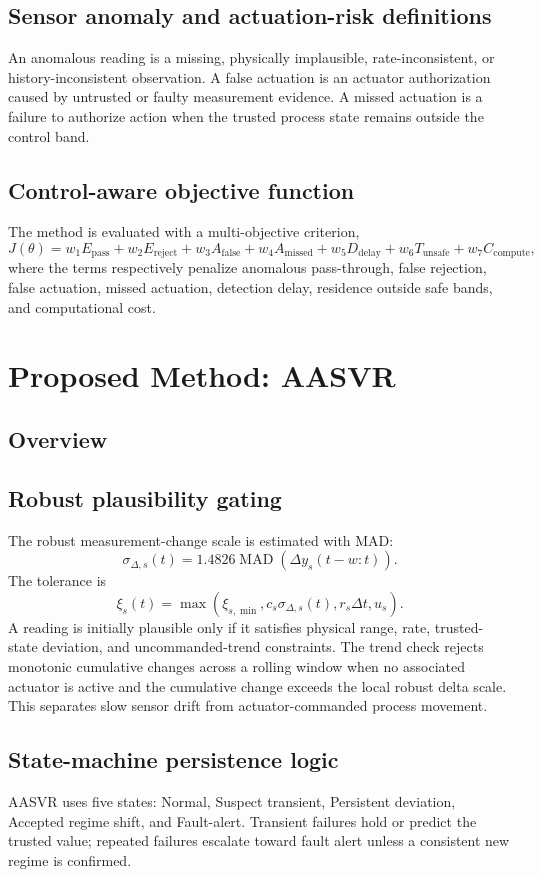 \documentclass[preprint,12pt]{elsarticle}
\begin{document}
\subsection{Sensor anomaly and actuation-risk definitions}
An anomalous reading is a missing, physically implausible, rate-inconsistent, or history-inconsistent observation. A false actuation is an actuator authorization caused by untrusted or faulty measurement evidence. A missed actuation is a failure to authorize action when the trusted process state remains outside the control band.

\subsection{Control-aware objective function}
The method is evaluated with a multi-objective criterion,
\[
J(\theta)=w_1E_{\mathrm{pass}}+w_2E_{\mathrm{reject}}+w_3A_{\mathrm{false}}+
w_4A_{\mathrm{missed}}+w_5D_{\mathrm{delay}}+w_6T_{\mathrm{unsafe}}+w_7C_{\mathrm{compute}},
\]
where the terms respectively penalize anomalous pass-through, false rejection, false actuation, missed actuation, detection delay, residence outside safe bands, and computational cost.

\section{Proposed Method: AASVR}
\subsection{Overview}
\subsection{Robust plausibility gating}
The robust measurement-change scale is estimated with MAD:
\[
\sigma_{\Delta,s}(t)=1.4826\operatorname{MAD}(\Delta y_s(t-w:t)).
\]
The tolerance is
\[
\xi_s(t)=\max(\xi_{s,\min}, c_s\sigma_{\Delta,s}(t), r_s\Delta t, u_s).
\]
A reading is initially plausible only if it satisfies physical range, rate, trusted-state deviation, and uncommanded-trend constraints. The trend check rejects monotonic cumulative changes across a rolling window when no associated actuator is active and the cumulative change exceeds the local robust delta scale. This separates slow sensor drift from actuator-commanded process movement.

\subsection{State-machine persistence logic}
AASVR uses five states: Normal, Suspect transient, Persistent deviation, Accepted regime shift, and Fault-alert. Transient failures hold or predict the trusted value; repeated failures escalate toward fault alert unless a consistent new regime is confirmed.
\end{document}
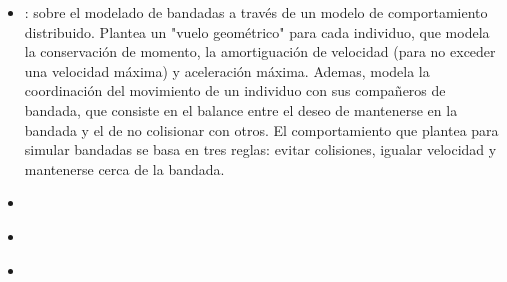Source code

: \documentclass[final]{article}
\begin{document}
\begin{itemize}
    \item \citet{ReynoldsBoids}: sobre el modelado de bandadas a través de un modelo de comportamiento distribuido. Plantea un "vuelo geométrico" para cada
    individuo, que modela la conservación de momento, la amortiguación de velocidad (para no exceder una velocidad máxima) y aceleración máxima. Ademas, modela
    la coordinación del movimiento de un individuo con sus compañeros de bandada, que consiste en el balance entre el deseo de mantenerse en la bandada y el
    de no colisionar con otros. El comportamiento que plantea para simular bandadas se basa en tres reglas: evitar colisiones, igualar velocidad y mantenerse
    cerca de la bandada.
    \item \citet{SankarShepherding}
    \item \citet{NapolitanoShepherding}
    \item \citet{CovoneShepherding}
\end{itemize}



\end{document}
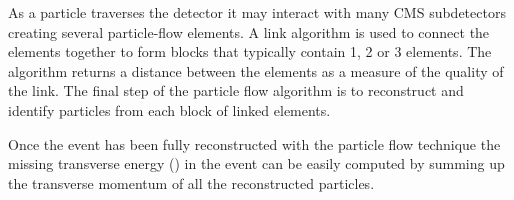 As a particle traverses the detector it may interact with many CMS subdetectors
creating several particle-flow elements. A link algorithm is used to connect
the elements together to form blocks that typically contain 1, 2 or 3 elements.
The algorithm returns a distance between the elements as a measure of the
quality of the link. The final step of the particle flow algorithm is to
reconstruct and identify particles from each block of linked elements.\cite{PF}

Once the event has been fully reconstructed with the particle flow technique
the missing transverse energy (\met) in the event can be easily computed by
summing up the transverse momentum of all the reconstructed particles.\cite{PF}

PROBLEM TO SOLVE>
A single number, please: the count of lines above that contain the string "missing".

OUTPUT FOR THIS TASK>
2